05.06.2009
Lafont et Boni
Voici pour vous chers lecteurs une nouvelle nouvelle :
La journée de cours avait paru bien longue aux deux adolescents. Ils traçaient leur chemin au milieu de l'amas des carcasses automobiles entreposées là dans leur dernière demeure. Jean-Baptiste et Romain connaissaient parfaitement les trajectoires à négocier pour éviter les pièces détachées.
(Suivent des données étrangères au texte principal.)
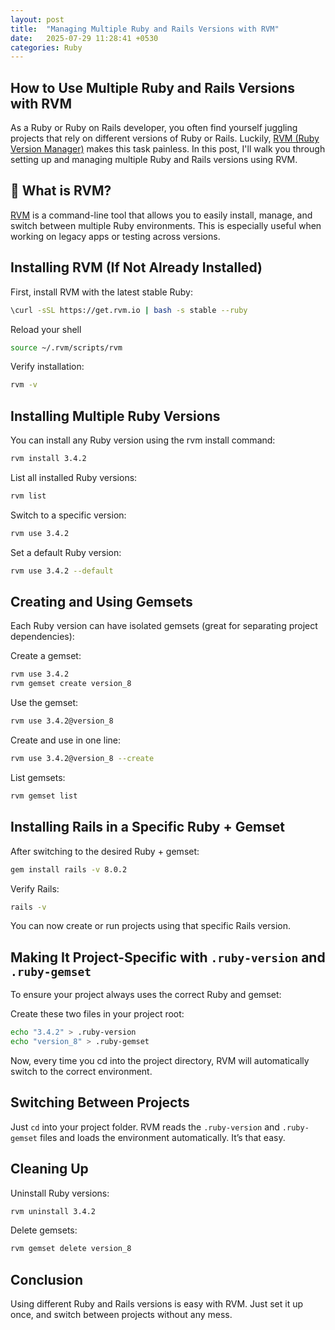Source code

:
 ```yaml
---
layout: post
title:  "Managing Multiple Ruby and Rails Versions with RVM"
date:   2025-07-29 11:28:41 +0530
categories: Ruby
---
```


## How to Use Multiple Ruby and Rails Versions with RVM

As a Ruby or Ruby on Rails developer, you often find yourself juggling projects that rely on different versions of Ruby or Rails. Luckily, [RVM (Ruby Version Manager)](https://rvm.io/) makes this task painless. In this post, I'll walk you through setting up and managing multiple Ruby and Rails versions using RVM.

## 🧰 What is RVM?

[RVM](https://rvm.io/) is a command-line tool that allows you to easily install, manage, and switch between multiple Ruby environments. This is especially useful when working on legacy apps or testing across versions.

## Installing RVM (If Not Already Installed)
First, install RVM with the latest stable Ruby:

```bash
\curl -sSL https://get.rvm.io | bash -s stable --ruby
```
Reload your shell

```bash
source ~/.rvm/scripts/rvm
```
Verify installation:

```bash
rvm -v
```
## Installing Multiple Ruby Versions
You can install any Ruby version using the rvm install command:

```bash
rvm install 3.4.2
```
List all installed Ruby versions:

```bash
rvm list
```
Switch to a specific version:

```bash
rvm use 3.4.2
```
Set a default Ruby version:

```bash
rvm use 3.4.2 --default
```

## Creating and Using Gemsets
Each Ruby version can have isolated gemsets (great for separating project dependencies):

Create a gemset:

```bash
rvm use 3.4.2
rvm gemset create version_8
```
Use the gemset:

```bash
rvm use 3.4.2@version_8
```
Create and use in one line:

```bash
rvm use 3.4.2@version_8 --create
```
List gemsets:

```bash
rvm gemset list
```
## Installing Rails in a Specific Ruby + Gemset
After switching to the desired Ruby + gemset:

```bash
gem install rails -v 8.0.2
```
Verify Rails:

```bash
rails -v
```
You can now create or run projects using that specific Rails version.

## Making It Project-Specific with `.ruby-version` and `.ruby-gemset`
To ensure your project always uses the correct Ruby and gemset:

Create these two files in your project root:

```bash
echo "3.4.2" > .ruby-version
echo "version_8" > .ruby-gemset
```
Now, every time you cd into the project directory, RVM will automatically switch to the correct environment.

## Switching Between Projects
Just `cd` into your project folder. RVM reads the `.ruby-version` and `.ruby-gemset` files and loads the environment automatically. It’s that easy.

## Cleaning Up
Uninstall Ruby versions:

```bash
rvm uninstall 3.4.2
```

Delete gemsets:

```bash
rvm gemset delete version_8
```

## Conclusion
Using different Ruby and Rails versions is easy with RVM. Just set it up once, and switch between projects without any mess.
L'un d'eux boitait. Il avait pris un coup pendant un match de foot en salle. L'autre avait la tête des mauvais jours, une mauvaise note en maths suivie d'une grosse réprimande en français.
- C'est à cette heure-là que vous arrivez ? leur lança un homme plutôt trapu et mal rasé.
- Excuse-nous papa, on avait besoin de boire un coup. Ce lycée, ça craint de plus en plus ! Et puis Romain, avec sa jambe, peut plus avancer.
- Ouais, on peut toujours se trouver des excuses ! En attendant, je vous rappelle que la cérémonie a lieu ce soir à 8.0.0. et il faut que vous soyez en tenue, propre, et, les rangers cirés... Romain, t'as averti tes parents que tu étais là ce soir ?
- Oui, c'est bon, ils le savent, répondit-il d'un air blasé.
Un grand jour. C'était un grand jour pour les Lafont. Le grand-père contemplait la voûte de la cave, qui servait de salle de cérémonie. Le mouvement avait fixé le nombre de réunions à une toutes les deux semaines. Il était composé d'une vingtaine de membres, simplement sur l'agglomération grenobloise. René Lafont était optimiste, leur nombre allait croissant.
Tous étaient habillés en uniforme gris. Tous avaient les cheveux courts, voire rasés. Tous étaient blancs. Seulement deux femmes étaient présentes. On dit que la connerie n'a pas de sexe, mais tout de même...
L'Ancien avait été placé sur une chaise devant une table. Un homme arriva en même temps qu'une musique martiale retentit. Tous se mirent au garde-à-vous, excepté le vieil homme. L'officier salua ensuite l'Ancien puis mit les autres au repos. Il portait des lunettes, affichait une mine sévère et regarda un à un ses hommes alignés devant lui. Il apposa ses mains sur la grande table disposée au fond de la pièce.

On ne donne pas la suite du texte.